The tsunami of mergers announced last month – Aetna’s purchase of Humana and Anthem’s purchase of Cigna – is expected to transform the health insurance industry, if the deals survive antitrust scrutiny by regulators.
The consolidation will create three national giants, including UnitedHealth Group Inc., each with more than $100 billion in annual revenue, and add to the pressure on smaller Blue Cross-Blue Shield operators to merge.
But don’t count Independence Blue Cross, Southeastern Pennsylvania’s largest health insurer and a major Philadelphia Center City employer, among those on the ropes.
That’s partly because among merger partners, only Aetna has a big presence in the Philadelphia region, but also because Independence is big enough and has geographic and business diversity.

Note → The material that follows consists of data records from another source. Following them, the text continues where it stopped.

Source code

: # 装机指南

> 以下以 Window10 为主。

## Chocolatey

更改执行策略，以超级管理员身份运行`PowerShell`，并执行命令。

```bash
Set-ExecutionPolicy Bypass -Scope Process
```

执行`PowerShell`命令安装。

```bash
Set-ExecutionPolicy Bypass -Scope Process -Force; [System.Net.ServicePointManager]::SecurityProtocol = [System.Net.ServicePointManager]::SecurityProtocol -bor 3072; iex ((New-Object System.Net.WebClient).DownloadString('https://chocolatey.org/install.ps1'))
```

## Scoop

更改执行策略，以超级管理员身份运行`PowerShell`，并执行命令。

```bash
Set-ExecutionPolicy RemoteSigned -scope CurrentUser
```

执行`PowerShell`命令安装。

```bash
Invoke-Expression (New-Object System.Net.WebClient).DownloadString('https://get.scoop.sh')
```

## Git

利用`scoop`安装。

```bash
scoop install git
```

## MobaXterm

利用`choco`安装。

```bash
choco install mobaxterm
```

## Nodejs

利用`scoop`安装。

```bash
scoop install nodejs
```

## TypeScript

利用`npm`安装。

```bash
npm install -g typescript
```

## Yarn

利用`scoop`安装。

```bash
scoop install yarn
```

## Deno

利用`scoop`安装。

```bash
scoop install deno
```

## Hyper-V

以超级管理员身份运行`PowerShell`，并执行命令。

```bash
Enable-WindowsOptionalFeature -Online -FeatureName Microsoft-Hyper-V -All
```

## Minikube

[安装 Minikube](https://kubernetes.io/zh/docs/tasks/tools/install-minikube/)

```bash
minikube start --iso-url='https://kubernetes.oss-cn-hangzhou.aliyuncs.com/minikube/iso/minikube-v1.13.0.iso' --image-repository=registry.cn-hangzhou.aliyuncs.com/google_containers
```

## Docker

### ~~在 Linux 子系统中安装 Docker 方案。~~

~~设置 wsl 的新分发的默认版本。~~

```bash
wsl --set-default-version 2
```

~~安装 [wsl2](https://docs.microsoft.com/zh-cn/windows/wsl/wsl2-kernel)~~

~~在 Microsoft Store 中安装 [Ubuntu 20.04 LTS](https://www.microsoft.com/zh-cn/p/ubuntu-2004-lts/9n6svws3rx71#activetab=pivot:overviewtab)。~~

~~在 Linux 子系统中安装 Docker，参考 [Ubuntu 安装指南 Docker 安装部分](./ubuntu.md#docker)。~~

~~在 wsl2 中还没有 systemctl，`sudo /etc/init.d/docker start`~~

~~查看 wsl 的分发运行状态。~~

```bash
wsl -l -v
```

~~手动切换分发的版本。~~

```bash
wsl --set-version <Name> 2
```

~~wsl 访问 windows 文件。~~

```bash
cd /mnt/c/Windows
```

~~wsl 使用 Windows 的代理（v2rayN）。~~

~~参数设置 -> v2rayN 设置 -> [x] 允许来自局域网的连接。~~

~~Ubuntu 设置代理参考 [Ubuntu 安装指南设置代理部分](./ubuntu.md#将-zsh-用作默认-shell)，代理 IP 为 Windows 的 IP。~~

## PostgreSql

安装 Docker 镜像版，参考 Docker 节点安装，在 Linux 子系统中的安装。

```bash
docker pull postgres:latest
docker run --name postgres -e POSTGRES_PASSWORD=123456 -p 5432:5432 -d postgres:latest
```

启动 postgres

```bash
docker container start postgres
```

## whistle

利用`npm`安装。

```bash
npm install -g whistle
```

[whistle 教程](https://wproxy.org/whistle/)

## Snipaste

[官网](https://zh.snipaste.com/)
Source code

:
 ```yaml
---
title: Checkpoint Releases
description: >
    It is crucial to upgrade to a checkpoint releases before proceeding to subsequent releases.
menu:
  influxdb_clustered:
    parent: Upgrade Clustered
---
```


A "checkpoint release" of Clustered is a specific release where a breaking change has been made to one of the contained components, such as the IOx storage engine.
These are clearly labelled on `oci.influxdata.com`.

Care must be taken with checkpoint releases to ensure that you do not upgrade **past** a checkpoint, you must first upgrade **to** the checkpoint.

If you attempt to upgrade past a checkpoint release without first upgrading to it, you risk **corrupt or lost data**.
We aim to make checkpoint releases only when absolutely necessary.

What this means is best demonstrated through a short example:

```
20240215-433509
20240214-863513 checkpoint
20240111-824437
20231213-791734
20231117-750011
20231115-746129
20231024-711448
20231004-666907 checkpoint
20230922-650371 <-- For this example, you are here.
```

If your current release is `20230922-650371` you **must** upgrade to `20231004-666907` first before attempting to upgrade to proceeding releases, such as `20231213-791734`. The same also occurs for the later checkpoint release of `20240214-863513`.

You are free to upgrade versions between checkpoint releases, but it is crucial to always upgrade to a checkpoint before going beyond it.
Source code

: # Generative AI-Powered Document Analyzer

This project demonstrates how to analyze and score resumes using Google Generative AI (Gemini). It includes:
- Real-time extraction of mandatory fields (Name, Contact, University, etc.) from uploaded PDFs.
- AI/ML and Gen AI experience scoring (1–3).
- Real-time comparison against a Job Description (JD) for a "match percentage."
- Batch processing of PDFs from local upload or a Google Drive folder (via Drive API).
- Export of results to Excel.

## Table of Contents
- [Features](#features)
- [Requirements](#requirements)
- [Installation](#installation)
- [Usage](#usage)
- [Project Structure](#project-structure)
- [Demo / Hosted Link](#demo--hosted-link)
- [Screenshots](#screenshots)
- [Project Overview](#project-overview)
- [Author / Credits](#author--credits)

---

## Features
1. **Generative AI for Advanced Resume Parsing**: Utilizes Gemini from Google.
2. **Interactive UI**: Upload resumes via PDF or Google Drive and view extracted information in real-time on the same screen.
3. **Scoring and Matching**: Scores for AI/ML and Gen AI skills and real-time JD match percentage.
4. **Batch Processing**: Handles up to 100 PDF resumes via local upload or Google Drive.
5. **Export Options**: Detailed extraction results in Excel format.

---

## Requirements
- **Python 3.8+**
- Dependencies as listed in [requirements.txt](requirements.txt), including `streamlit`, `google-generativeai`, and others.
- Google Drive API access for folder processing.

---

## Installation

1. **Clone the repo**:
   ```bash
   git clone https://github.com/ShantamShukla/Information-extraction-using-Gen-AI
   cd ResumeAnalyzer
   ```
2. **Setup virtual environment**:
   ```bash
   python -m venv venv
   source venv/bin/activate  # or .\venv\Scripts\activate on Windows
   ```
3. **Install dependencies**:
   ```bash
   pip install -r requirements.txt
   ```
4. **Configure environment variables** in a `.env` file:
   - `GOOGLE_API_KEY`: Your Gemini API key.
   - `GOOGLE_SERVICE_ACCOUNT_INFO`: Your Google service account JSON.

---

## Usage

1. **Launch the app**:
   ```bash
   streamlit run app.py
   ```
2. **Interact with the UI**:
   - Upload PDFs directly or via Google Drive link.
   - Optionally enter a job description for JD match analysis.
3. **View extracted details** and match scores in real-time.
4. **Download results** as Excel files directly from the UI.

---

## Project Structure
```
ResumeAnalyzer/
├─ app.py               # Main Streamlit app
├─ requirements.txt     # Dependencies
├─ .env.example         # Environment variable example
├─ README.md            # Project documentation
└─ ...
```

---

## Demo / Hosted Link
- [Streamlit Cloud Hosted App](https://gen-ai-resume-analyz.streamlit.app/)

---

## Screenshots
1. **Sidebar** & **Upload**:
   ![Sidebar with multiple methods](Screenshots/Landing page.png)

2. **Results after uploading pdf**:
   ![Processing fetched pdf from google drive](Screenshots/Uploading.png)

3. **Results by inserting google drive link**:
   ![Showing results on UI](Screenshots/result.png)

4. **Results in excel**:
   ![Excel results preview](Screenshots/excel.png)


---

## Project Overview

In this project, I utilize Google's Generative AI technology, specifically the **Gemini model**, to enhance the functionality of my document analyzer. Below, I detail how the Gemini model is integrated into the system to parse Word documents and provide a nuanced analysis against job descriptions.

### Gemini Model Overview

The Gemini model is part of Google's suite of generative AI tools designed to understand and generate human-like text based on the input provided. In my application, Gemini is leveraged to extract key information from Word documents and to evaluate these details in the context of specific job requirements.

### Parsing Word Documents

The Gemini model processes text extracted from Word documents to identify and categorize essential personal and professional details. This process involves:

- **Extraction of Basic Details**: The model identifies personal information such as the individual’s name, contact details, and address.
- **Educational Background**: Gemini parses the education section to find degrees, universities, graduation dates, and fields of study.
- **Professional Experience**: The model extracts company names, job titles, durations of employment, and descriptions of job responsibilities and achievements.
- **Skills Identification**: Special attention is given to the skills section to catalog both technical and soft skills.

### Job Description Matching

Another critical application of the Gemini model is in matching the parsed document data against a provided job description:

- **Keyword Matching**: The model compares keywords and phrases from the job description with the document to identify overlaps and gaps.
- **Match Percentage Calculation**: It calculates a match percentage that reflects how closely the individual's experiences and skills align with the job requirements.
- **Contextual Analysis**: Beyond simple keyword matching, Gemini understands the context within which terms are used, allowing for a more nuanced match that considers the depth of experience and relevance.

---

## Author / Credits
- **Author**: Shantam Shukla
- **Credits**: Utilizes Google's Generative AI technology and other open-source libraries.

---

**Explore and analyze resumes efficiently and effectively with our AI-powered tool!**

“We believe that we are of a size that if we continue to go it alone, we will be very successful, but we are very open to exploring strategic alliances, collaborations, and who knows what that means in terms of consolidations down the road,” Daniel J. Hilferty, chief executive of Philadelphia-based Independence, told the Philadelphia Inquirer.
Expert observers echoed Hilferty’s view.
“They have enough revenue and enough interrelationships that they are what I would consider a much more secure group,” said Peter L. Gualtieri, director of business development in the Philadelphia office of Savoy Associates, a health insurance agency in Florham Park, N.J.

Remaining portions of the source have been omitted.